European Commission gives green light to commercialization Moderna’s mRESVIA mRNA vaccine against respiratory syncytial virus (RSV) for people over 60 years of age. The authorisation comes almost three months after the European Medicines Agency’s (EMA) Committee for Medicinal Products for Human Use (CHMP) gave a positive opinion last June on the breakthrough therapy designation.

The vaccine, called mRESVIA (mRNA-1345), First commercially available mRNA against RSV in this age group. Europe has previously approved other vaccines against this respiratory disease: GSK ‘Arexvi’which was given the green light last June for use in the same population as Moderna, and Abrasive from Pfizer, which was approved at least a month later. The latter is also intended for mothers during pregnancy to protect their children.

The burden of disease caused by RSV is particularly high in infants and the elderly.
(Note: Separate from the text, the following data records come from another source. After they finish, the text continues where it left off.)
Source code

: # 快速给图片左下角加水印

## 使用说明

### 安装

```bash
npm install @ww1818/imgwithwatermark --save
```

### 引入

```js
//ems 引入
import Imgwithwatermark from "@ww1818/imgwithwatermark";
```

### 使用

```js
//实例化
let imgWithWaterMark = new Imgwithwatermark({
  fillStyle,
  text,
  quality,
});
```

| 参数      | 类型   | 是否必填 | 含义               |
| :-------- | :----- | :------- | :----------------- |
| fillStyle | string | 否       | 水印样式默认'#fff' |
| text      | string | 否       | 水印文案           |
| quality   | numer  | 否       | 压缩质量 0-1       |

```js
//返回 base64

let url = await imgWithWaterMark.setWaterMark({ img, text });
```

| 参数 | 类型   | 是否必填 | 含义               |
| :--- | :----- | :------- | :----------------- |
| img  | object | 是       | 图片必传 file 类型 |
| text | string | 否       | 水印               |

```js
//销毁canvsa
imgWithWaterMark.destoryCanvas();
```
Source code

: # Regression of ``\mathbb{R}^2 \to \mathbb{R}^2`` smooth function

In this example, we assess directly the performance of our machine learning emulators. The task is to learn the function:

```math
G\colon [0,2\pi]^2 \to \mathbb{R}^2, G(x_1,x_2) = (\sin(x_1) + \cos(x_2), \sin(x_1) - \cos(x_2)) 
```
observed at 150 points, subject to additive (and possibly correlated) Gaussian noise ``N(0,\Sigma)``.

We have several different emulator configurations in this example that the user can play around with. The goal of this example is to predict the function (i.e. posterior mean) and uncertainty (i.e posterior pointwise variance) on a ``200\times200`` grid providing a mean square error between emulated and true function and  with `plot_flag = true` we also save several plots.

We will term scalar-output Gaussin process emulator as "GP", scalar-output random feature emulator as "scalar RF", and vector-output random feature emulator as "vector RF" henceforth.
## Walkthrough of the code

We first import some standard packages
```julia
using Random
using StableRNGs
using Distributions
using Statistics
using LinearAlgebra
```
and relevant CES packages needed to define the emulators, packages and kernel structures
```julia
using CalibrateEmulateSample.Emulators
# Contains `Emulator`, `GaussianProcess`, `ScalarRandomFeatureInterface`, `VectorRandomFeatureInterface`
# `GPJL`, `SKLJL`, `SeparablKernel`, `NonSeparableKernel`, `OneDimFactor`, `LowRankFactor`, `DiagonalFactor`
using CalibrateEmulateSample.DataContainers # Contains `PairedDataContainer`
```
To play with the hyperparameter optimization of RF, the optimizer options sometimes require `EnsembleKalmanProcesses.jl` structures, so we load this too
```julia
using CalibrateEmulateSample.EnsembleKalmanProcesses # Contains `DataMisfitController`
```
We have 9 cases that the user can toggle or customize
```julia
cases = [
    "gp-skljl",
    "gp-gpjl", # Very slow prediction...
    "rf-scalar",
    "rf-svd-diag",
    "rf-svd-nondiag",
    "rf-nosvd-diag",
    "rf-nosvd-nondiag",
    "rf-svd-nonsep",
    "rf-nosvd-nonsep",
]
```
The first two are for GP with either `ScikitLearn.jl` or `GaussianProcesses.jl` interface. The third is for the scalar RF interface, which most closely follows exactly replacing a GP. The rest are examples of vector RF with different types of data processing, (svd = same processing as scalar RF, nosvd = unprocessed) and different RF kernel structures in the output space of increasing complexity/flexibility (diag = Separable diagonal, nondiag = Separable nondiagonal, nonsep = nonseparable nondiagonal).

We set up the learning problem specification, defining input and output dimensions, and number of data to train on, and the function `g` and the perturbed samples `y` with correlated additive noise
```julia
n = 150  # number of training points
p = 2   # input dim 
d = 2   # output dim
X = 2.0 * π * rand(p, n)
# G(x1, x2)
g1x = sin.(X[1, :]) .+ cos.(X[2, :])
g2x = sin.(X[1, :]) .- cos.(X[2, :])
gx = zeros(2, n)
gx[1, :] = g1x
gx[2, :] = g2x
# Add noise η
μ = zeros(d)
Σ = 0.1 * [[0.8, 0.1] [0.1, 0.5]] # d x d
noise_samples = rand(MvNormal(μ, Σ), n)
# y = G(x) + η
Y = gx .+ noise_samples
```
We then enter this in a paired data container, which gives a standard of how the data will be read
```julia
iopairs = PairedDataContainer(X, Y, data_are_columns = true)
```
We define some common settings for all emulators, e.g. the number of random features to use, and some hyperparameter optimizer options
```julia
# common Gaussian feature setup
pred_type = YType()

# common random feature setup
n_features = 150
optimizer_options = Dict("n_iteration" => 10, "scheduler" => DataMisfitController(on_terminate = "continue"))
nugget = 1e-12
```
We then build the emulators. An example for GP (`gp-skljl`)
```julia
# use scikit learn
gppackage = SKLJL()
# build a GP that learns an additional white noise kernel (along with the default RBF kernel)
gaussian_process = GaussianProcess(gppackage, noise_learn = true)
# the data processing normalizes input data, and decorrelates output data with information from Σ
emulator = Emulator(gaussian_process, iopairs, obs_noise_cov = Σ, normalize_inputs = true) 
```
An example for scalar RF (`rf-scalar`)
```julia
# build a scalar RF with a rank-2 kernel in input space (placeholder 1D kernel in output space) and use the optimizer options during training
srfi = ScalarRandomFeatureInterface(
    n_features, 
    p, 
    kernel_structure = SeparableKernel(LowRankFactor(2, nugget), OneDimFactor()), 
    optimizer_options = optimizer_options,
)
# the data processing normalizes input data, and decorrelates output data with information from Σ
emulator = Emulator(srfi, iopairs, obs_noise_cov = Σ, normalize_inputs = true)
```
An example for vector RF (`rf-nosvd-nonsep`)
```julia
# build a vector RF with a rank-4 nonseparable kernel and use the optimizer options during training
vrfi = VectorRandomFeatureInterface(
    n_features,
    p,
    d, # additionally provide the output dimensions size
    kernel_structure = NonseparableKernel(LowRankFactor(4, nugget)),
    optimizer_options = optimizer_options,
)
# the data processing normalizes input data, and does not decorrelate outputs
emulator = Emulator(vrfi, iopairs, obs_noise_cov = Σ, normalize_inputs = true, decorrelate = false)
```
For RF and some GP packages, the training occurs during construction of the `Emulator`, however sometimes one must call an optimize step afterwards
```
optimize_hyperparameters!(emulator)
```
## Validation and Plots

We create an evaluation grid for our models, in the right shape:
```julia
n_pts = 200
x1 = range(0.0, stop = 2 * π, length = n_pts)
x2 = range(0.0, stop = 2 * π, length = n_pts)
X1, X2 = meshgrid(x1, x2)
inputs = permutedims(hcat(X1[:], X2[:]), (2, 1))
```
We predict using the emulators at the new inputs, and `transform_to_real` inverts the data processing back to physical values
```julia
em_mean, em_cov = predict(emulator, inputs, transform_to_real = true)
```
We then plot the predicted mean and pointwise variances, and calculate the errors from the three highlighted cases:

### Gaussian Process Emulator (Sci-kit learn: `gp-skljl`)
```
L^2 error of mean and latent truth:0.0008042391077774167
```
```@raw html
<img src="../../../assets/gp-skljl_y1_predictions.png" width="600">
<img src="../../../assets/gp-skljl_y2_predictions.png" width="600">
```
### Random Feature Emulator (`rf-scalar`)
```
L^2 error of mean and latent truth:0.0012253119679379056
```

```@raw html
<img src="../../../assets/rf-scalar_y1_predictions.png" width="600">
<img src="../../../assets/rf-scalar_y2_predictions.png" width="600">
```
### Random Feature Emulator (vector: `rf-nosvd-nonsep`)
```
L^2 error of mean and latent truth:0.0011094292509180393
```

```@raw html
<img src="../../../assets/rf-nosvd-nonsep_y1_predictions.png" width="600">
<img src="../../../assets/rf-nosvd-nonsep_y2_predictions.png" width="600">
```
In the European Union, the virus is estimated to cause about 160,000 adult hospitalisations each year, of which 92% are in people over 65 years of age.

Efficiency 84%

The marketing authorization of mRESVIA is based on positive data from the Phase 3 ConquerRSV study, a global clinical trial conducted in approximately 37,000 adults aged 60 years and older in 22 countries. The primary analysis, with a median follow-up of 3.7 months, found vaccine efficacy against RSV lower respiratory disease (LRD) of 84%, the results were published. The New England Journal of Medicine. In a post-hoc analysis with a median follow-up of 8.6 months, mRESVIA demonstrated durable efficacy with 63.3% effectiveness against RSV ETRIs including two or more symptoms.

In May 2024, the U.S. Food and Drug Administration (FDA) approved mRESVIA (mRNA-1345) for people aged 60 and older. The approval was granted under breakthrough therapy designation, with a second approval granted to Moderna.

“mRESVIA protects older adults from serious consequences caused by RSV and offered exclusively in pre-filled syringes to simplify administration, which could reduce vaccine preparation time and reduce administrative errors,” said Stéphane Bancel, the biotech company’s CEO.

“The approval of mRESVIA by the European Commission (EC) is an important milestone for public health and underlines Moderna’s leadership in mRNA. This approval represents the first authorization of an mRNA vaccine against a disease other than Covid-19 in Europe,” said Stéphane Bancel, CEO of Moderna.